Essentially, there was really no way I was going to like this book, thanks to that prejudice of mine. On top of that, this one really just wasn’t nearly as good as Moon Moth, which bugged me but overall I could see the good book in there that someone else might enjoy.
This is theoretically a fictionalized account of how Agatha Christie met her second husband, Max Mallowan, in Egypt. What it actually is, however, is a melodramatic soap opera about a silly ninny of a woman who runs away to Africa and has adventures with two other equally overwrought women that she meets on the Orient Express on her way there. Oh, and be careful, because you are going to want to pick up your feet lest you trip over the Christie Easter Eggs dropped all over the place.

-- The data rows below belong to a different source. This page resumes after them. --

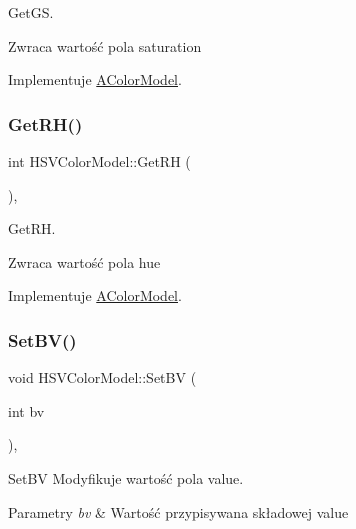 Get\+GS. 

\begin{DoxyReturn}{Zwraca}
wartość pola saturation 
\end{DoxyReturn}


Implementuje \mbox{\hyperlink{class_a_color_model}{A\+Color\+Model}}.

\mbox{\label{class_h_s_v_color_model_aeb9fd06a7806c227ee6a8ad85ee9fbf8}} 
\subsubsection{\texorpdfstring{Get\+R\+H()}{GetRH()}}
{\footnotesize\ttfamily int H\+S\+V\+Color\+Model\+::\+Get\+RH (\begin{DoxyParamCaption}{ }\end{DoxyParamCaption})\hspace{0.3cm}{\ttfamily [override]}, {\ttfamily [virtual]}}



Get\+RH. 

\begin{DoxyReturn}{Zwraca}
wartość pola hue 
\end{DoxyReturn}


Implementuje \mbox{\hyperlink{class_a_color_model}{A\+Color\+Model}}.

\mbox{\label{class_h_s_v_color_model_a4213b3b016d213e791b97438e62c9c1f}} 
\subsubsection{\texorpdfstring{Set\+B\+V()}{SetBV()}}
{\footnotesize\ttfamily void H\+S\+V\+Color\+Model\+::\+Set\+BV (\begin{DoxyParamCaption}\item[{int}]{bv }\end{DoxyParamCaption})\hspace{0.3cm}{\ttfamily [override]}, {\ttfamily [virtual]}}



Set\+BV Modyfikuje wartość pola value. 


\begin{DoxyParams}{Parametry}
{\em bv} & Wartość przypisywana składowej value \\
\hline
\end{DoxyParams}



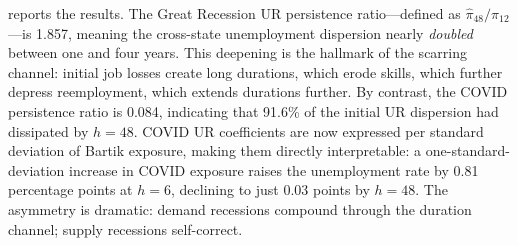 \documentclass[12pt]{article}
\begin{document}
 reports the results. The Great Recession UR persistence ratio---defined as $\hat{\pi}_{48}/\hat{\pi}_{12}$---is 1.857, meaning the cross-state unemployment dispersion nearly \textit{doubled} between one and four years. This deepening is the hallmark of the scarring channel: initial job losses create long durations, which erode skills, which further depress reemployment, which extends durations further. By contrast, the COVID persistence ratio is 0.084, indicating that 91.6\% of the initial UR dispersion had dissipated by $h = 48$. COVID UR coefficients are now expressed per standard deviation of Bartik exposure, making them directly interpretable: a one-standard-deviation increase in COVID exposure raises the unemployment rate by 0.81 percentage points at $h = 6$, declining to just 0.03 points by $h = 48$. The asymmetry is dramatic: demand recessions compound through the duration channel; supply recessions self-correct.
\end{document}
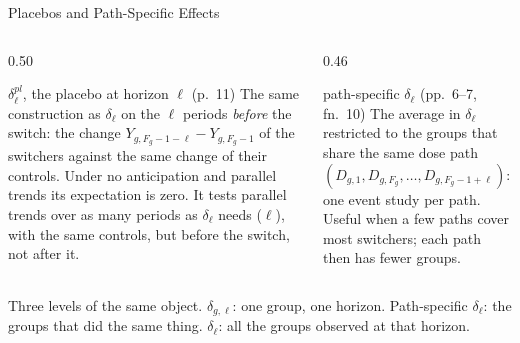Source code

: \documentclass[main.tex]{subfiles}
\begin{document}
\begin{frame}{Placebos and Path-Specific Effects}

  \begin{columns}[T]
    \begin{column}{0.50\textwidth}
      \begin{defbox}{$\delta^{pl}_\ell$, the placebo at horizon $\ell$ (p.~11)}
        \footnotesize
        The same construction as $\delta_\ell$ on the $\ell$ periods
        \emph{before} the switch: the change $Y_{g,F_g-1-\ell} - Y_{g,F_g-1}$
        of the switchers against the same change of their controls. Under no
        anticipation and parallel trends its expectation is zero. It tests
        parallel trends over as many periods as $\delta_\ell$ needs ($\ell$),
        with the same controls, but before the switch, not after it.
      \end{defbox}
    \end{column}
    \begin{column}{0.46\textwidth}
      \begin{defbox}{path-specific $\delta_\ell$ (pp.~6--7, fn.~10)}
        \footnotesize
        The average in $\delta_\ell$ restricted to the groups that share the
        same dose path $(D_{g,1}, D_{g,F_g}, \ldots, D_{g,F_g-1+\ell})$: one
        event study per path. Useful when a few paths cover most switchers;
        each path then has fewer groups.
      \end{defbox}
    \end{column}
  \end{columns}

  \medskip
  \footnotesize Three levels of the same object. $\delta_{g,\ell}$: one group,
  one horizon. Path-specific $\delta_\ell$: the groups that did the same
  thing. $\delta_\ell$: all the groups observed at that horizon.

\end{frame}
\end{document}
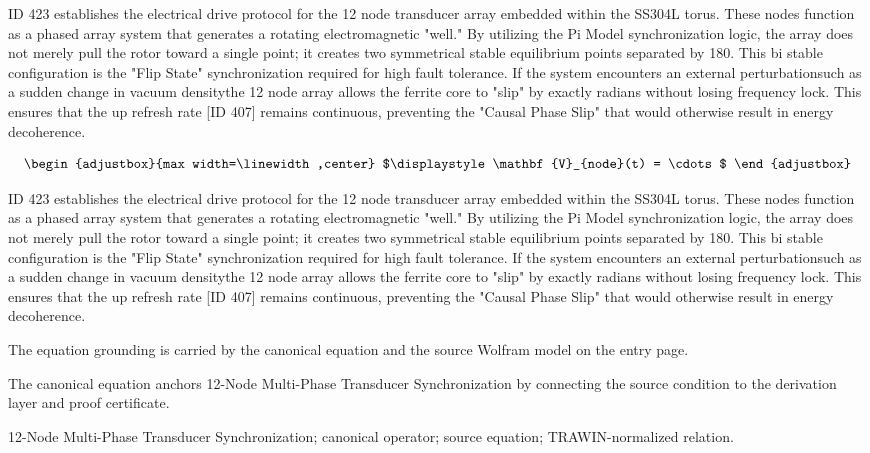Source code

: ID 423 establishes the electrical drive protocol for the 12 node transducer array embedded within the SS304L torus. These nodes function as a phased array system that generates a rotating electromagnetic "well." By utilizing the Pi Model synchronization logic, the array does not merely pull the rotor toward a single point; it creates two symmetrical stable equilibrium points separated by 180. This bi stable configuration is the "Flip State" synchronization required for high fault tolerance. If the system encounters an external perturbationsuch as a sudden change in vacuum densitythe 12 node array allows the ferrite core to "slip" by exactly radians without losing frequency lock. This ensures that the up refresh rate [ID 407] remains continuous, preventing the "Causal Phase Slip" that would otherwise result in energy decoherence.

\[
\begin{adjustbox}{max width=\linewidth,center}
$\displaystyle
\mathbf{V}_{node}(t) = \cdots
$
\end{adjustbox}
\]

ID 423 establishes the electrical drive protocol for the 12 node transducer array embedded within the SS304L torus. These nodes function as a phased array system that generates a rotating electromagnetic "well." By utilizing the Pi Model synchronization logic, the array does not merely pull the rotor toward a single point; it creates two symmetrical stable equilibrium points separated by 180. This bi stable configuration is the "Flip State" synchronization required for high fault tolerance. If the system encounters an external perturbationsuch as a sudden change in vacuum densitythe 12 node array allows the ferrite core to "slip" by exactly radians without losing frequency lock. This ensures that the up refresh rate [ID 407] remains continuous, preventing the "Causal Phase Slip" that would otherwise result in energy decoherence.

The equation grounding is carried by the canonical equation and the source Wolfram model on the entry page.

The canonical equation anchors 12-Node Multi-Phase Transducer Synchronization by connecting the source condition to the derivation layer and proof certificate.

12-Node Multi-Phase Transducer Synchronization; canonical operator; source equation; TRAWIN-normalized relation.
\endgroup

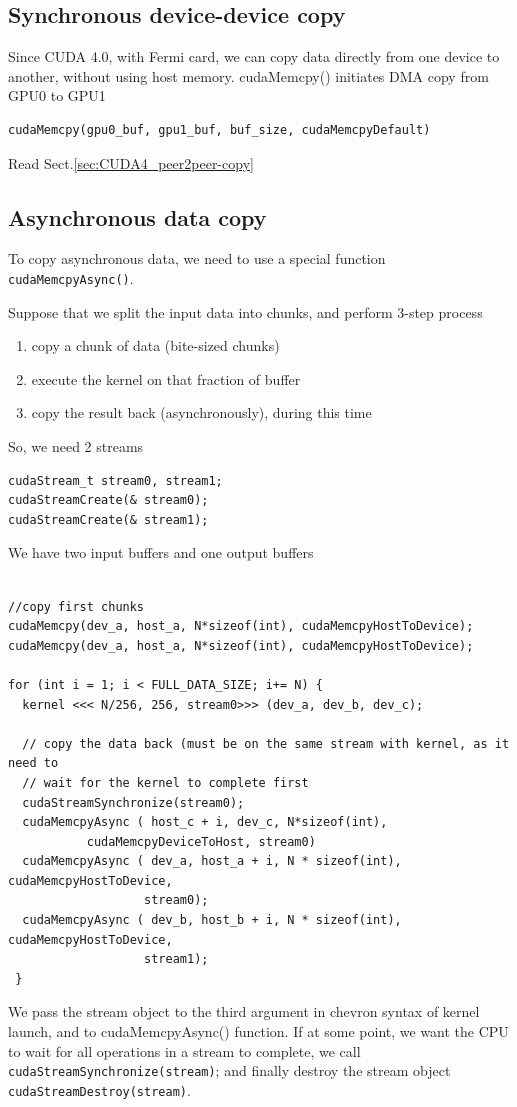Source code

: \subsection{Synchronous device-device copy}
\label{sec:cudac_synch_device2device}

Since CUDA 4.0, with Fermi card, we can copy data directly from one device to
another, without using host memory. cudaMemcpy() initiates DMA copy from GPU0 to
GPU1
\begin{lstlisting}
cudaMemcpy(gpu0_buf, gpu1_buf, buf_size, cudaMemcpyDefault)
\end{lstlisting}
Read Sect.\ref{sec:CUDA4_peer2peer-copy}

\subsection{Asynchronous data copy}
\label{sec:cudac_asynch_datacopy}


To copy asynchronous data, we need to use a special function
\verb!cudaMemcpyAsync()!.

Suppose that we split the input data into chunks, and perform 3-step process
\begin{enumerate}
  \item copy a chunk of data (bite-sized chunks)
  \item execute the kernel on that fraction of buffer
  \item copy the result back (asynchronously), during this time
\end{enumerate}
So, we need 2 streams
\begin{lstlisting}
cudaStream_t stream0, stream1;
cudaStreamCreate(& stream0);
cudaStreamCreate(& stream1);
\end{lstlisting}

We have two input buffers and one output buffers
\begin{lstlisting}

//copy first chunks
cudaMemcpy(dev_a, host_a, N*sizeof(int), cudaMemcpyHostToDevice);
cudaMemcpy(dev_a, host_a, N*sizeof(int), cudaMemcpyHostToDevice);

for (int i = 1; i < FULL_DATA_SIZE; i+= N) {
  kernel <<< N/256, 256, stream0>>> (dev_a, dev_b, dev_c);
  
  // copy the data back (must be on the same stream with kernel, as it need to
  // wait for the kernel to complete first 
  cudaStreamSynchronize(stream0);
  cudaMemcpyAsync ( host_c + i, dev_c, N*sizeof(int),
           cudaMemcpyDeviceToHost, stream0)
  cudaMemcpyAsync ( dev_a, host_a + i, N * sizeof(int), cudaMemcpyHostToDevice,
                   stream0);
  cudaMemcpyAsync ( dev_b, host_b + i, N * sizeof(int), cudaMemcpyHostToDevice,
                   stream1);
 }
\end{lstlisting}
We pass the stream object to the third argument in chevron syntax of kernel
launch, and to cudaMemcpyAsync() function. If at some point, we want the CPU to
wait for all operations in a stream to complete, we call
\verb!cudaStreamSynchronize(stream)!; and finally destroy the stream object
\verb!cudaStreamDestroy(stream)!. 

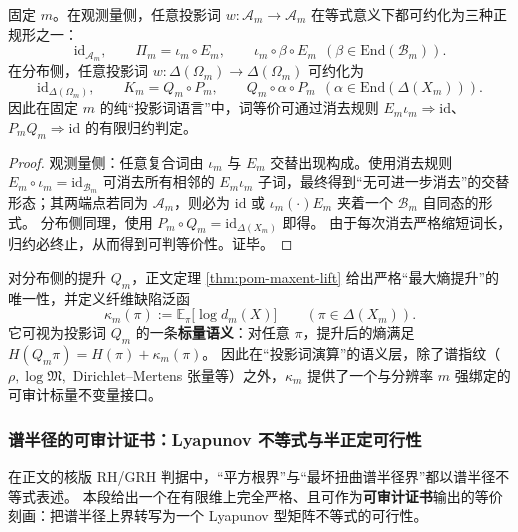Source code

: \begin{proposition}[投影词正规形与可判等价]\label{prop:projection-word-normal-form}
固定 \(m\)。在观测量侧，任意投影词 \(w:\mathcal{A}_m\to\mathcal{A}_m\) 在等式意义下都可约化为三种正规形之一：
\[
\mathrm{id}_{\mathcal{A}_m},\qquad
\Pi_m=\iota_m\circ E_m,\qquad
\iota_m\circ \beta\circ E_m\ \ (\beta\in\mathrm{End}(\mathcal{B}_m)).
\]
在分布侧，任意投影词 \(w:\Delta(\Omega_m)\to\Delta(\Omega_m)\) 可约化为
\[
\mathrm{id}_{\Delta(\Omega_m)},\qquad
K_m=Q_m\circ P_m,\qquad
Q_m\circ \alpha\circ P_m\ \ (\alpha\in\mathrm{End}(\Delta(X_m))).
\]
因此在固定 \(m\) 的纯“投影词语言”中，词等价可通过消去规则 \(E_m\iota_m\Rightarrow \mathrm{id}\)、\(P_mQ_m\Rightarrow \mathrm{id}\) 的有限归约判定。
\end{proposition}
\begin{proof}
观测量侧：任意复合词由 \(\iota_m\) 与 \(E_m\) 交替出现构成。使用消去规则 \(E_m\circ\iota_m=\mathrm{id}_{\mathcal{B}_m}\) 可消去所有相邻的 \(E_m\iota_m\) 子词，最终得到“无可进一步消去”的交替形态；其两端点若同为 \(\mathcal{A}_m\)，则必为 \(\mathrm{id}\) 或 \(\iota_m(\cdot)E_m\) 夹着一个 \(\mathcal{B}_m\) 自同态的形式。
分布侧同理，使用 \(P_m\circ Q_m=\mathrm{id}_{\Delta(X_m)}\) 即得。
由于每次消去严格缩短词长，归约必终止，从而得到可判等价性。证毕。
\end{proof}

\begin{remark}[熵增作为投影词的标量语义]\label{rem:projection-word-entropy-defect}
对分布侧的提升 \(Q_m\)，正文定理 \ref{thm:pom-maxent-lift} 给出严格“最大熵提升”的唯一性，并定义纤维缺陷泛函
\[
\kappa_m(\pi):=\mathbb{E}_{\pi}\bigl[\log d_m(X)\bigr]\qquad(\pi\in\Delta(X_m)).
\]
它可视为投影词 \(Q_m\) 的一条\textbf{标量语义}：对任意 \(\pi\)，提升后的熵满足
\(
H(Q_m\pi)=H(\pi)+\kappa_m(\pi)
\)。
因此在“投影词演算”的语义层，除了谱指纹（\(\rho,\log\mathfrak{M},\) Dirichlet--Mertens 张量等）之外，\(\kappa_m\) 提供了一个与分辨率 \(m\) 强绑定的可审计标量不变量接口。
\end{remark}

\subsubsection{谱半径的可审计证书：Lyapunov 不等式与半正定可行性}\label{app:op-algebra-lyapunov}
在正文的核版 RH/GRH 判据中，“平方根界”与“最坏扭曲谱半径界”都以谱半径不等式表述。
本段给出一个在有限维上完全严格、且可作为\textbf{可审计证书}输出的等价刻画：把谱半径上界转写为一个 Lyapunov 型矩阵不等式的可行性。

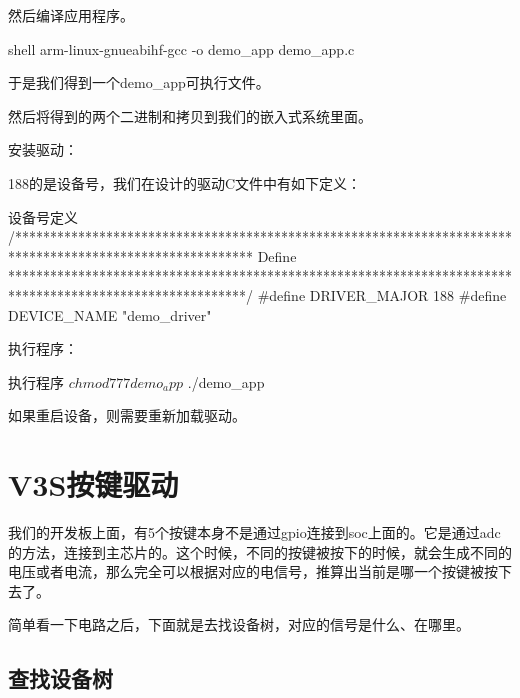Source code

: \documentclass[lang=cn,newtx,10pt,scheme=chinese]{elegantbook}
\begin{document}
然后编译应用程序。

\begin{mycode}{shell}
arm-linux-gnueabihf-gcc -o demo_app demo_app.c
\end{mycode}

于是我们得到一个demo\_app可执行文件。

然后将得到的两个二进制和拷贝到我们的嵌入式系统里面。

安装驱动：


188的是设备号，我们在设计的驱动C文件中有如下定义：

\begin{mycode}{设备号定义}
/**********************************************************************************************************
Define
**********************************************************************************************************/
#define    DRIVER_MAJOR     188
#define    DEVICE_NAME     "demo_driver"
\end{mycode}

执行程序：

\begin{mycode}{执行程序}
$ chmod 777 demo_app
$ ./demo_app
\end{mycode}

\begin{marker}
    如果重启设备，则需要重新加载驱动。
\end{marker}

\chapter{V3S按键驱动}

我们的开发板上面，有5个按键本身不是通过gpio连接到soc上面的。它是通过adc的方法，连接到主芯片的。这个时候，不同的按键被按下的时候，就会生成不同的电压或者电流，那么完全可以根据对应的电信号，推算出当前是哪一个按键被按下去了。

简单看一下电路之后，下面就是去找设备树，对应的信号是什么、在哪里。

\section{查找设备树}
\end{document}
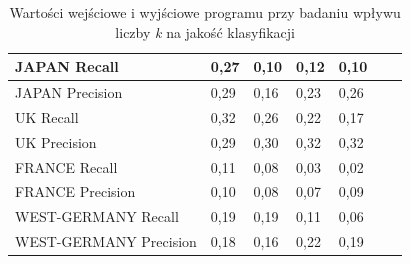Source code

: \documentclass{classrep}
\begin{document}
{{\begin{table}[!htbp]
\begin{tabular}{|l|l|l|l|l|l|l|}
                    JAPAN Recall           & 0,27		        & 0,10		    & 0,12		    & 0,10		    \\ \hline
                    JAPAN Precision        & 0,29		        & 0,16		    & 0,23		    & 0,26		    \\ \hline
                    UK Recall              & 0,32		        & 0,26		    & 0,22		    & 0,17		    \\ \hline
                    UK Precision           & 0,29		        & 0,30		    & 0,32		    & 0,32		    \\ \hline
                    FRANCE Recall          & 0,11		        & 0,08		    & 0,03		    & 0,02		    \\ \hline
                    FRANCE Precision       & 0,10		        & 0,08		    & 0,07		    & 0,09		    \\ \hline
                    WEST-GERMANY Recall    & 0,19		        & 0,19		    & 0,11		    & 0,06		    \\ \hline
                    WEST-GERMANY Precision & 0,18		        & 0,16		    & 0,22		    & 0,19		    \\ \hline
                    \end{tabular}
                    \caption{Wartości wejściowe i wyjściowe programu przy badaniu wpływu liczby \emph{k} na jakość klasyfikacji} \label{table-k1}
                \end{table}
                \FloatBarrier

}}
\end{document}
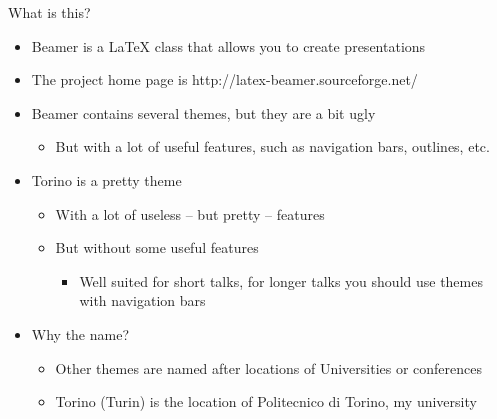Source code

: 
\begin{frame}[t]
\titlepage
\end{frame}

\begin{frame}[t]{What is this?}
\begin{itemize}
\item Beamer is a \LaTeX{} class that allows you to create presentations
\item The project home page is http://latex-beamer.sourceforge.net/
\item Beamer contains several themes, but they are a bit ugly
  \begin{itemize}
  \item But with a lot of useful features, such as navigation bars, outlines,
        etc.
  \end{itemize}
\item Torino is a pretty theme
  \begin{itemize}
  \item With a lot of useless -- but pretty -- features
  \item But without some useful features
    \begin{itemize}
    \item Well suited for short talks, for longer talks you should use themes
        with navigation bars
    \end{itemize}
  \end{itemize}
\item Why the name?
  \begin{itemize}
  \item Other themes are named after locations of Universities or conferences
  \item Torino (Turin) is the location of Politecnico di Torino, my university
  \end{itemize}
\end{itemize}
\end{frame}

On the way to Africa, Christie (who is traveling incognito as “Mary”) is assigned a train car with an extremely glamorous and mysterious woman named Katherine Menke who is on her way back to an archaeological dig that she works on with her fiancee Leonard Woolley. Both Katherine and Leonard are real people, and both were actually friends of Christie’s and coworkers with Max, that is where the historical accuracy comes from, if you can call it that. Basically, the author takes rumors that have circulated about Katherine and, while they might very well be true, turn them into more of a salacious plot device than an actual condition that a person might struggle with.
Then there is also the poor little rich girl, Nancy, that Agatha meets after following her around because she reminds Agatha of her husband’s mistress. This is not a real person, and I really, really wish she had been left out. Good God is her plot line obnoxious and very much in place to add an unnecessary air of mystery and more soapy drama.
I kind of wanted to throw this book at the wall by the time I finished it. Mainly, I just really hated the person Agatha is in this book. She’s sniveling, and weak, and so self destructively fixated on so few, and such silly, things. I mean, yes, this is happening during an especially difficult point in her life, but there is no was that superficial twit came up with Miss Marple.
I know other people liked this book way better than I did. I don’t want to take that away from them, but this one really was NOT for me. Had I payed a little bit of attention, I would have known it was not for me, so I have no one really to blame but myself.
I am going to use this for my Travel square on my Bingo Card.